Tuesday, March 2, 2010
Think the Way They Search - Installment 1
Coronado Group is an evangelist driven to teach people to Search the Way You Think. Our Cognition IP suite lets you use detailed and nuanced text that represents your complex ideas, inventions, products, and research to search and find patents. Once you find the patents that are conceptually and semantically closest to what you are looking for, we add in other tools to help you navigate through the US and International patent world. One of the more useful tools is the patent class trees.
One of the most challenging and daunting skills to develop is how to take advantage of is the US and International Classifications systems. We've worked with a lot of patent attorneys who have told us flat out that it's just to hard to deal with using the schedules so they use other methods for hunting down prior art and information on new patents. "Classifications are just number mumbo jumbo that clutter up the front page of the patent," says one of our classification handicapped colleagues.
So, we bring you Coronado's Classification Crash Course.
There are two classifications systems. The one maintained and used by the USPTO - the US Patent Classification system (USPC). The second classification system is the one maintained by the World Intellectual Property Organization (WIPO). The WIPO International Patent Classification System (IPC) is used by the rest of the world the International Patent Classification system (IPC), or at least most of the rest of the world.
Understanding how USPTO uses the patent classification schedules and how you can use the content of our invention disclosure and other important patent application documents to get an idea of which Group Art Unit at USPTO is likely to examine your patent can be important information as you move through the patent prosecution process.
So we'll take a shot at explaining the patent classification system and teach you how to think the way they search -- to understand the basics of the US Patent Classification system and how to use it to find important information.
The Basics...
On the front page of each granted patent and published patent application you'll find the classification data. Let's start with the US Patent Classification data. The US patent classification information looks like this:
(52) U.S. Cl. ..... 705/7; 705/30; 705/14.1
What's the most important piece of information in this sting of data? The classification in BOLD. This is the classification that determines which Group Art Unit at USPTO that is responsible for examining your patent.
It's not such a big deal when it's your patent or patent application because you already know who has your patent application or who examined your patent. Where it comes in handy and can be a very big deal is when you want to figure out where one of your competitors patents is being examined or where subject matter you think is similar is placed. Knowing this information can provide insight into how USPTO is thinking about certain types of inventive art and where your invention fits into the scheme of things.

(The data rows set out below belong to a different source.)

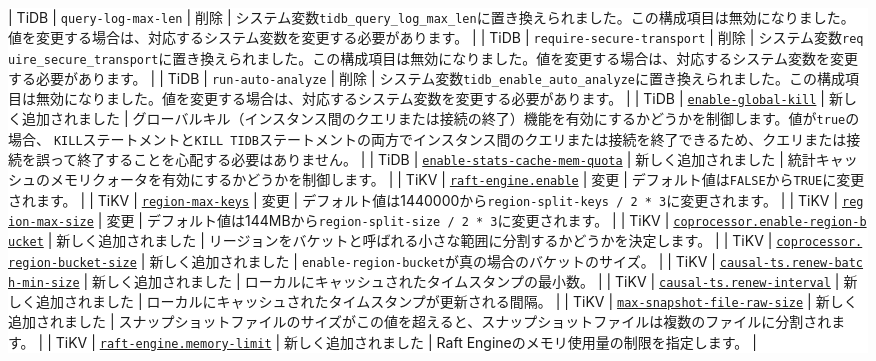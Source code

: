 | TiDB                           | `query-log-max-len`                                                                                                                                                                                    | 削除         | システム変数`tidb_query_log_max_len`に置き換えられました。この構成項目は無効になりました。値を変更する場合は、対応するシステム変数を変更する必要があります。                                                                |
| TiDB                           | `require-secure-transport`                                                                                                                                                                             | 削除         | システム変数`require_secure_transport`に置き換えられました。この構成項目は無効になりました。値を変更する場合は、対応するシステム変数を変更する必要があります。                                                              |
| TiDB                           | `run-auto-analyze`                                                                                                                                                                                     | 削除         | システム変数`tidb_enable_auto_analyze`に置き換えられました。この構成項目は無効になりました。値を変更する場合は、対応するシステム変数を変更する必要があります。                                                              |
| TiDB                           | [`enable-global-kill`](/tidb-configuration-file.md#enable-global-kill-new-in-v610)                                                                                                                     | 新しく追加されました | グローバルキル（インスタンス間のクエリまたは接続の終了）機能を有効にするかどうかを制御します。値が`true`の場合、 `KILL`ステートメントと`KILL TIDB`ステートメントの両方でインスタンス間のクエリまたは接続を終了できるため、クエリまたは接続を誤って終了することを心配する必要はありません。 |
| TiDB                           | [`enable-stats-cache-mem-quota`](/tidb-configuration-file.md#enable-stats-cache-mem-quota-new-in-v610)                                                                                                 | 新しく追加されました | 統計キャッシュのメモリクォータを有効にするかどうかを制御します。                                                                                                                          |
| TiKV                           | [`raft-engine.enable`](/tikv-configuration-file.md#enable-1)                                                                                                                                           | 変更         | デフォルト値は`FALSE`から`TRUE`に変更されます。                                                                                                                            |
| TiKV                           | [`region-max-keys`](/tikv-configuration-file.md#region-max-keys)                                                                                                                                       | 変更         | デフォルト値は1440000から`region-split-keys / 2 * 3`に変更されます。                                                                                                       |
| TiKV                           | [`region-max-size`](/tikv-configuration-file.md#region-max-size)                                                                                                                                       | 変更         | デフォルト値は144MBから`region-split-size / 2 * 3`に変更されます。                                                                                                         |
| TiKV                           | [`coprocessor.enable-region-bucket`](/tikv-configuration-file.md#enable-region-bucket-new-in-v610)                                                                                                     | 新しく追加されました | リージョンをバケットと呼ばれる小さな範囲に分割するかどうかを決定します。                                                                                                                      |
| TiKV                           | [`coprocessor.region-bucket-size`](/tikv-configuration-file.md#region-bucket-size-new-in-v610)                                                                                                         | 新しく追加されました | `enable-region-bucket`が真の場合のバケットのサイズ。                                                                                                                     |
| TiKV                           | [`causal-ts.renew-batch-min-size`](/tikv-configuration-file.md#renew-batch-min-size)                                                                                                                   | 新しく追加されました | ローカルにキャッシュされたタイムスタンプの最小数。                                                                                                                                 |
| TiKV                           | [`causal-ts.renew-interval`](/tikv-configuration-file.md#renew-interval)                                                                                                                               | 新しく追加されました | ローカルにキャッシュされたタイムスタンプが更新される間隔。                                                                                                                             |
| TiKV                           | [`max-snapshot-file-raw-size`](/tikv-configuration-file.md#max-snapshot-file-raw-size-new-in-v610)                                                                                                     | 新しく追加されました | スナップショットファイルのサイズがこの値を超えると、スナップショットファイルは複数のファイルに分割されます。                                                                                                    |
| TiKV                           | [`raft-engine.memory-limit`](/tikv-configuration-file.md#memory-limit)                                                                                                                                 | 新しく追加されました | Raft Engineのメモリ使用量の制限を指定します。                                                                                                                              |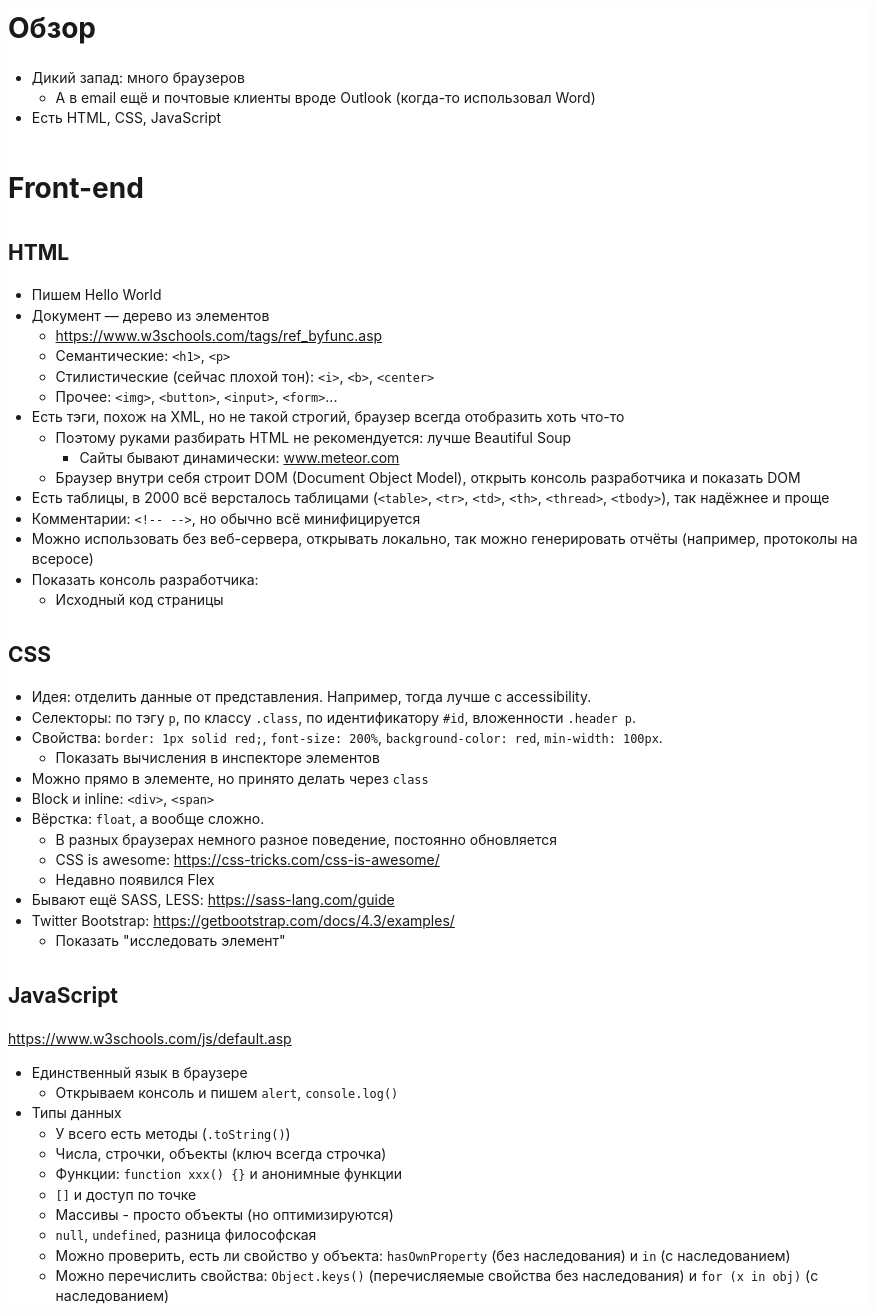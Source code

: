 # Обзор
* Дикий запад: много браузеров
  * А в email ещё и почтовые клиенты вроде Outlook (когда-то использовал Word)
* Есть HTML, CSS, JavaScript

# Front-end
## HTML
* Пишем Hello World
* Документ — дерево из элементов
  * https://www.w3schools.com/tags/ref_byfunc.asp
  * Семантические: `<h1>`, `<p>`
  * Стилистические (сейчас плохой тон): `<i>`, `<b>`, `<center>` 
  * Прочее: `<img>`, `<button>`, `<input>`, `<form>`...
* Есть тэги, похож на XML, но не такой строгий, браузер всегда отобразить хоть что-то
  * Поэтому руками разбирать HTML не рекомендуется: лучше Beautiful Soup
    * Сайты бывают динамически: www.meteor.com
  * Браузер внутри себя строит DOM (Document Object Model), открыть консоль разработчика и показать DOM
* Есть таблицы, в 2000 всё версталось таблицами (`<table>`, `<tr>`, `<td>`, `<th>`, `<thread>`, `<tbody>`), так надёжнее и проще
* Комментарии: `<!-- -->`, но обычно всё минифицируется
* Можно использовать без веб-сервера, открывать локально, так можно генерировать отчёты (например, протоколы на всеросе)
* Показать консоль разработчика:
  * Исходный код страницы

## CSS
* Идея: отделить данные от представления. Например, тогда лучше с accessibility.
* Селекторы: по тэгу `p`, по классу `.class`, по идентификатору `#id`, вложенности `.header p`.
* Свойства: `border: 1px solid red;`, `font-size: 200%`, `background-color: red`, `min-width: 100px`.
  * Показать вычисления в инспекторе элементов
* Можно прямо в элементе, но принято делать через `class`
* Block и inline: `<div>`, `<span>`
* Вёрстка: `float`, а вообще сложно.
  * В разных браузерах немного разное поведение, постоянно обновляется
  * CSS is awesome: https://css-tricks.com/css-is-awesome/
  * Недавно появился Flex
* Бывают ещё SASS, LESS: https://sass-lang.com/guide
* Twitter Bootstrap: https://getbootstrap.com/docs/4.3/examples/
  * Показать "исследовать элемент"

## JavaScript
https://www.w3schools.com/js/default.asp

* Единственный язык в браузере
  * Открываем консоль и пишем `alert`, `console.log()`
* Типы данных
  * У всего есть методы (`.toString()`)
  * Числа, строчки, объекты (ключ всегда строчка)
  * Функции: `function xxx() {}` и анонимные функции
  * `[]` и доступ по точке
  * Массивы - просто объекты (но оптимизируются)
  * `null`, `undefined`, разница философская
  * Можно проверить, есть ли свойство у объекта: `hasOwnProperty` (без наследования) и `in` (с наследованием)
  * Можно перечислить свойства: `Object.keys()` (перечисляемые свойства без наследования) и `for (x in obj)` (с наследованием)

On patents the classification in BOLD is called the Original Classification or the OR in Patent Office parlance. On patent applications the classification in BOLD is called the Primary Classification. The classification in BOLD is also called the CONTROLLING CLASS.
And what determines the Controlling Class? The Most Comprehensive Claim in the patent or application. The claim that the classifier believes contains the most comprehensive subject matter, the most extensive (greatest in USPTO speak) combination of elements and subject matter. The one that discloses the invention in the most comprehensive way.
And..the Most Comprehensive Claim can be a dependent claim. In fact it usually is a dependent claim because they tend to have all the bells and whistles attached. So when you write your most extensive claim, the one with the most comprehensive subject matter, remember that may be the very claim that decides who is going to examine the application.